From the entries that follow, copy each line in which "Declarative" appears.

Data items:
+++
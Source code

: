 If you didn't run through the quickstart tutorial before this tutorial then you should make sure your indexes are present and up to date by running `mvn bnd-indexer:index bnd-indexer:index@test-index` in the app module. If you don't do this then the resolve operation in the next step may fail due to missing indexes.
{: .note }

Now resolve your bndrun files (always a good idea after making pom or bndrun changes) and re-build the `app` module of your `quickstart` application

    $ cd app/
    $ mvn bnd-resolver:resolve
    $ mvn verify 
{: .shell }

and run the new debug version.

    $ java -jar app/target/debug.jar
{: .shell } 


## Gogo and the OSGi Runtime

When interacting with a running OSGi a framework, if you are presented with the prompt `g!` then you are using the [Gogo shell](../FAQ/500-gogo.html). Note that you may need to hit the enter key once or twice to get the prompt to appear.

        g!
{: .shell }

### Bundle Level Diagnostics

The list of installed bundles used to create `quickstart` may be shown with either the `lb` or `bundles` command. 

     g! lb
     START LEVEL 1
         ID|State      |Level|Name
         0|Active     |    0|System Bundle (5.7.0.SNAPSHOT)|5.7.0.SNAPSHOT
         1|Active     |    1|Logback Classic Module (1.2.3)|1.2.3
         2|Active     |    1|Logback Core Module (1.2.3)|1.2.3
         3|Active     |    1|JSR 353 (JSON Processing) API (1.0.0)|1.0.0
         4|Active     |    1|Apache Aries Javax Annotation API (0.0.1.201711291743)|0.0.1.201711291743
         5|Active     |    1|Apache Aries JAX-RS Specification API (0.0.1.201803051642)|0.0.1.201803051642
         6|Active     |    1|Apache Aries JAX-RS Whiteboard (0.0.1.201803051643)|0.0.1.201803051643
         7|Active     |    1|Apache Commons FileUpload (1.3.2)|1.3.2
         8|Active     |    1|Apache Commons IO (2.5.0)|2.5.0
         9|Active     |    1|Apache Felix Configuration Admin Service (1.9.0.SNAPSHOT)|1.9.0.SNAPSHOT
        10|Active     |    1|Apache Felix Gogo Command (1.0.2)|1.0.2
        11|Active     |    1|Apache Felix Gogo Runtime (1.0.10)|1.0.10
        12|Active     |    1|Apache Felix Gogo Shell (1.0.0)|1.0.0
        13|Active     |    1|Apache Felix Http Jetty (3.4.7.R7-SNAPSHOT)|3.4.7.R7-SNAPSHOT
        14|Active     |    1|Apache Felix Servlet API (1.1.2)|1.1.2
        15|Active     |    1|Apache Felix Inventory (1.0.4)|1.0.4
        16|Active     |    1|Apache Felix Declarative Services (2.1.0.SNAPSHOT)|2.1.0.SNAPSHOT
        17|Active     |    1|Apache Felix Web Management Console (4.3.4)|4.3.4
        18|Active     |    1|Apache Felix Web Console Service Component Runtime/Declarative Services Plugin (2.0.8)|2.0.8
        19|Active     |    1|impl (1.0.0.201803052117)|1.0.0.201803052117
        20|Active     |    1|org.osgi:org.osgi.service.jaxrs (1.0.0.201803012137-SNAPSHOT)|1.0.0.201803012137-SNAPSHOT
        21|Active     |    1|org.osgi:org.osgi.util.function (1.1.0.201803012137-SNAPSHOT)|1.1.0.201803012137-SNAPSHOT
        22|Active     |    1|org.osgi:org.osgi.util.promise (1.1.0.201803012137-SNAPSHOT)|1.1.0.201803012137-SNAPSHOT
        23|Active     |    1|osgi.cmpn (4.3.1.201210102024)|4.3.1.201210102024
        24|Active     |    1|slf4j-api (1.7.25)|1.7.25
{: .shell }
+++
#### [Expected answer]
        16|Active     |    1|Apache Felix Declarative Services (2.1.0.SNAPSHOT)|2.1.0.SNAPSHOT
        18|Active     |    1|Apache Felix Web Console Service Component Runtime/Declarative Services Plugin (2.0.8)|2.0.8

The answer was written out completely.